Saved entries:
====================
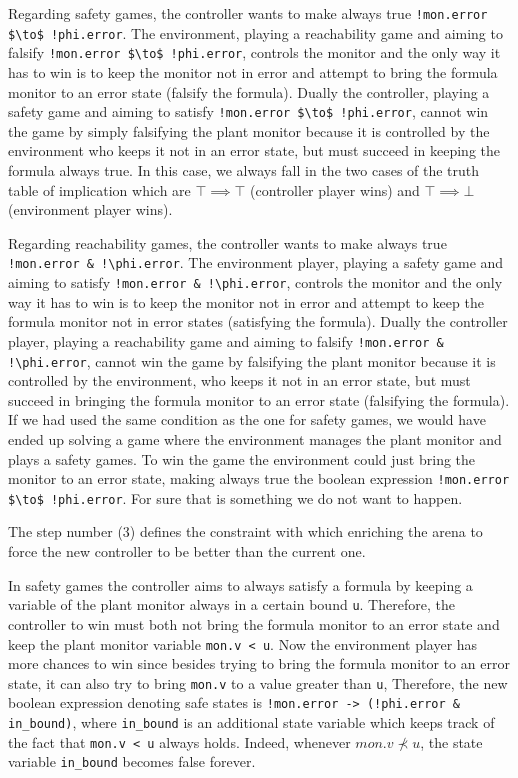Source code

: Regarding safety games, the controller wants to make always true \lstinline{!mon.error $\to$ !phi.error}.
The environment, playing a reachability game and aiming to falsify \lstinline{!mon.error $\to$ !phi.error}, controls the monitor and the only way it has to win is to keep the monitor not in error and attempt to bring the formula monitor to an error state (falsify the formula). 
Dually the controller, playing a safety game and aiming to satisfy \lstinline{!mon.error $\to$ !phi.error}, cannot win the game by simply falsifying the plant monitor because it is controlled by the environment who keeps it not in an error state, but must succeed in keeping the formula always true.
In this case, we always fall in the two cases of the truth table of implication which are $\top \implies \top$ (controller player wins) and $\top \implies \bot$ (environment player wins).

Regarding reachability games, the controller wants to make always true \lstinline{!mon.error & !\phi.error}.
The environment player, playing a safety game and aiming to satisfy \lstinline{!mon.error & !\phi.error}, controls the monitor and the only way it has to win is to keep the monitor not in error and attempt to keep the formula monitor not in error states (satisfying the formula).
Dually the controller player, playing a reachability game and aiming to falsify \lstinline{!mon.error & !\phi.error}, cannot win the game by falsifying the plant monitor because it is controlled by the environment, who keeps it not in an error state, but must succeed in bringing the formula monitor to an error state (falsifying the formula).
If we had used the same condition as the one for safety games, we would have ended up solving a game where the environment manages the plant monitor and plays a safety games. To win the game the environment could just bring the monitor to an error state, making always true the boolean expression \lstinline{!mon.error $\to$ !phi.error}.
For sure that is something we do not want to happen. 

The step number (3) defines the constraint with which enriching the arena to force the new controller to be better than the current one.

In safety games the controller aims to always satisfy a formula by keeping a variable of the plant monitor always in a certain bound \lstinline{u}.
Therefore, the controller to win must both not bring the formula monitor to an error state and keep the plant monitor variable \lstinline{mon.v < u}.
Now the environment player has more chances to win since besides trying to bring the formula monitor to an error state, it can also try to bring \lstinline{mon.v} to a value greater than \lstinline{u},
Therefore, the new boolean expression denoting safe states is \lstinline{!mon.error -> (!phi.error & in_bound)}, where \lstinline{in_bound} is an additional state variable which keeps track of the fact that \lstinline{mon.v < u} always holds.
Indeed, whenever $mon.v \not\prec u$, the state variable \lstinline{in_bound} becomes false forever.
====================
* **Exercise description**
When you set down the records above, copy every line exactly and exclude the pictures.

* **Solution**
Source code

: Regarding safety games, the controller wants to make always true \lstinline{!mon.error $\to$ !phi.error}.
The environment, playing a reachability game and aiming to falsify \lstinline{!mon.error $\to$ !phi.error}, controls the monitor and the only way it has to win is to keep the monitor not in error and attempt to bring the formula monitor to an error state (falsify the formula). 
Dually the controller, playing a safety game and aiming to satisfy \lstinline{!mon.error $\to$ !phi.error}, cannot win the game by simply falsifying the plant monitor because it is controlled by the environment who keeps it not in an error state, but must succeed in keeping the formula always true.
In this case, we always fall in the two cases of the truth table of implication which are $\top \implies \top$ (controller player wins) and $\top \implies \bot$ (environment player wins).

Regarding reachability games, the controller wants to make always true \lstinline{!mon.error & !\phi.error}.
The environment player, playing a safety game and aiming to satisfy \lstinline{!mon.error & !\phi.error}, controls the monitor and the only way it has to win is to keep the monitor not in error and attempt to keep the formula monitor not in error states (satisfying the formula).
Dually the controller player, playing a reachability game and aiming to falsify \lstinline{!mon.error & !\phi.error}, cannot win the game by falsifying the plant monitor because it is controlled by the environment, who keeps it not in an error state, but must succeed in bringing the formula monitor to an error state (falsifying the formula).
If we had used the same condition as the one for safety games, we would have ended up solving a game where the environment manages the plant monitor and plays a safety games. To win the game the environment could just bring the monitor to an error state, making always true the boolean expression \lstinline{!mon.error $\to$ !phi.error}.
For sure that is something we do not want to happen. 

The step number (3) defines the constraint with which enriching the arena to force the new controller to be better than the current one.

In safety games the controller aims to always satisfy a formula by keeping a variable of the plant monitor always in a certain bound \lstinline{u}.
Therefore, the controller to win must both not bring the formula monitor to an error state and keep the plant monitor variable \lstinline{mon.v < u}.
Now the environment player has more chances to win since besides trying to bring the formula monitor to an error state, it can also try to bring \lstinline{mon.v} to a value greater than \lstinline{u},
Therefore, the new boolean expression denoting safe states is \lstinline{!mon.error -> (!phi.error & in_bound)}, where \lstinline{in_bound} is an additional state variable which keeps track of the fact that \lstinline{mon.v < u} always holds.
Indeed, whenever $mon.v \not\prec u$, the state variable \lstinline{in_bound} becomes false forever.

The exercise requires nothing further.